Lo ha hecho de la mano del centenario Asador Aranda y su director ejecutivo, Martiniano Palomero, hijo del fundador. Una aventura en la que han sido imprescindibles algunos de los clientes dubaitís que frecuentan los restaurantes que la marca, originaria de la capital ribereña, tiene en Barcelona. “Viene mucha gente de los Emiratos aficionada a la gastronomía. Como les gusta bastante y son muy aficionados han estado interesados en colaborar son nosotros”, comenta Palomero, quien subraya el interés de sus comensales por exportar un producto que enamoró a sus paladares.
”A base de negociaciones y conversaciones y un par de viajes, hemos llegado al acuerdo de abrir una de nuestras sedes allí», explica. “El restaurante estará listo en unos seis o siete meses”, adelantó. Se sumará, así, a los 18 que tienen repartidos entre la capital catalana, Oviedo, Valladolid, Zaragoza, Madrid, Sevilla y Valencia, además del Mesón Roble Asador de Aranda -el primero de todos ellos-.

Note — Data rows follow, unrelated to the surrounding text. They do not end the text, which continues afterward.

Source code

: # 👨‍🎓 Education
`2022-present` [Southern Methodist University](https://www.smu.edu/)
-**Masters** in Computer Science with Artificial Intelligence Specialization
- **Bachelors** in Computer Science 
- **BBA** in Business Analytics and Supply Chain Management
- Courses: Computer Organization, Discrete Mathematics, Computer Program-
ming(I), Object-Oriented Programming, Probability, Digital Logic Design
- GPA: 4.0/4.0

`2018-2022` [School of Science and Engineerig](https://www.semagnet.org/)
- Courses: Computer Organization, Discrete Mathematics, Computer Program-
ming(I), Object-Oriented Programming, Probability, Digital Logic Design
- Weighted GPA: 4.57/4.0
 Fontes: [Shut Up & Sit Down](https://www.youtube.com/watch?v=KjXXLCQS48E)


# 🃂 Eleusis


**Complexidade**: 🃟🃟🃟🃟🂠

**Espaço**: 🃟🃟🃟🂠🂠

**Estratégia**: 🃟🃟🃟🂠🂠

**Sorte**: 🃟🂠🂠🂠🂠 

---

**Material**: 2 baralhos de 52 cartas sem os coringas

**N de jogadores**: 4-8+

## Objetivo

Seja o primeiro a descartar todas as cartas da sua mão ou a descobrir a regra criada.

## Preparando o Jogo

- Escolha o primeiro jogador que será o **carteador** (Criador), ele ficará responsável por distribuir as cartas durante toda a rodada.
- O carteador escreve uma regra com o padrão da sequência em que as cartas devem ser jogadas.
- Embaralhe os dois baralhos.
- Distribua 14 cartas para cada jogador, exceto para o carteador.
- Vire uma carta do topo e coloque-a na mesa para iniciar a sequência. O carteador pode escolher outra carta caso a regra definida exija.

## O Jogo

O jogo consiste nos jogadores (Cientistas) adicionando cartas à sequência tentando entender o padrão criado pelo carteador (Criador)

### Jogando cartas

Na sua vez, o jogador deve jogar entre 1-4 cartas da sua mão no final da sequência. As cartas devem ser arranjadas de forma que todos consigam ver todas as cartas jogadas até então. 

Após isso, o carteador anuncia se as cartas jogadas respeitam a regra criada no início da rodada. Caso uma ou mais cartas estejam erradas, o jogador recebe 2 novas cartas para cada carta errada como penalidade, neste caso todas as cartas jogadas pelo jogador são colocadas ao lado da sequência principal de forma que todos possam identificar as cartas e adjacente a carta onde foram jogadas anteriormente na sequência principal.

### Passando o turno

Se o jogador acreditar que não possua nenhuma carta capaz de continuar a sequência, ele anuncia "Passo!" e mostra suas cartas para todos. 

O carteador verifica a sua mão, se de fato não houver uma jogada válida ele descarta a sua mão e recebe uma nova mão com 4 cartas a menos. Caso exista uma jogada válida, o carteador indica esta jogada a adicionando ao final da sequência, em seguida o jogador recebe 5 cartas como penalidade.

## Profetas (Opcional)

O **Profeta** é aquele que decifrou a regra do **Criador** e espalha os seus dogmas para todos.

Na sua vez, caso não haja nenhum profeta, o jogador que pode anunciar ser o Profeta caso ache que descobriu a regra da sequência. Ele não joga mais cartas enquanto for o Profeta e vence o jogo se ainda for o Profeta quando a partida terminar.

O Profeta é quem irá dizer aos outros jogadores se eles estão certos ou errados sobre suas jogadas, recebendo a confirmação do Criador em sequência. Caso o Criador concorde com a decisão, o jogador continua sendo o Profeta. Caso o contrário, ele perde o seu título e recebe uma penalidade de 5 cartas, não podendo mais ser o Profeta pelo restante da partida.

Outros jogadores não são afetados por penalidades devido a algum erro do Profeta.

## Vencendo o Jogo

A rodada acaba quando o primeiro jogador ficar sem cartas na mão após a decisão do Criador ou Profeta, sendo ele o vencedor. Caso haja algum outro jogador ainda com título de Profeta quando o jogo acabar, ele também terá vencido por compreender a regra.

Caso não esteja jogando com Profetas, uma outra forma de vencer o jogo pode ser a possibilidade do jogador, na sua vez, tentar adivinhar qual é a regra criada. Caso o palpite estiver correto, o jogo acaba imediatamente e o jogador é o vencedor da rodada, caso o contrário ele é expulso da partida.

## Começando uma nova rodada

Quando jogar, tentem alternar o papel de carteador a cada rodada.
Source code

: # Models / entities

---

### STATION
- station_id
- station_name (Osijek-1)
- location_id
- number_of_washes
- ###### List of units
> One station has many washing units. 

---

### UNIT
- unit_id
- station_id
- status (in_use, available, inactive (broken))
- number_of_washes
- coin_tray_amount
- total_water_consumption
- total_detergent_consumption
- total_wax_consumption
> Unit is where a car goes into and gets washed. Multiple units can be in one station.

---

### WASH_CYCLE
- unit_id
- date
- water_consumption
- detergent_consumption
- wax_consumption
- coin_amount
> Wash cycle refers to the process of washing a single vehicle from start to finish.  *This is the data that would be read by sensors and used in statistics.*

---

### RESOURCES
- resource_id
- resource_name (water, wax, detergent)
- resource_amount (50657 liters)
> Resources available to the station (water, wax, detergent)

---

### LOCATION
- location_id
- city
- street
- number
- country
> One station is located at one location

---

La aventura asiática supone un contrato de cesión de la marca a la empresa IMG (Ilyas & Mustafa Galardi group) que podrá usarla, exclusivamente, en los Emiratos Árabes, Arabia Saudí, Qatar, Bahrein, Omán y Kuwait. El acuerdo contempla, además, la apertura de 12 locales en 10 años. “Ha habido bastante sintonía entre ambos. Las negociaciones sí que han sido largas, pero para nada complicadas. Teníamos el mismo interés e ilusión”, sostiene.
El método empleado para sacrificar a los lechazos será el halal, la permitida por la religión musulmana. Pero los animales seguirán siendo los de la IGP. “En eso no hay discusión. Está asociado a nuestra marca, es nuestro producto”, asevera. “Por eso no solo les vamos a asesorar y aprovisionar, sino que les vamos a enseñar nuestra forma de trabajo”.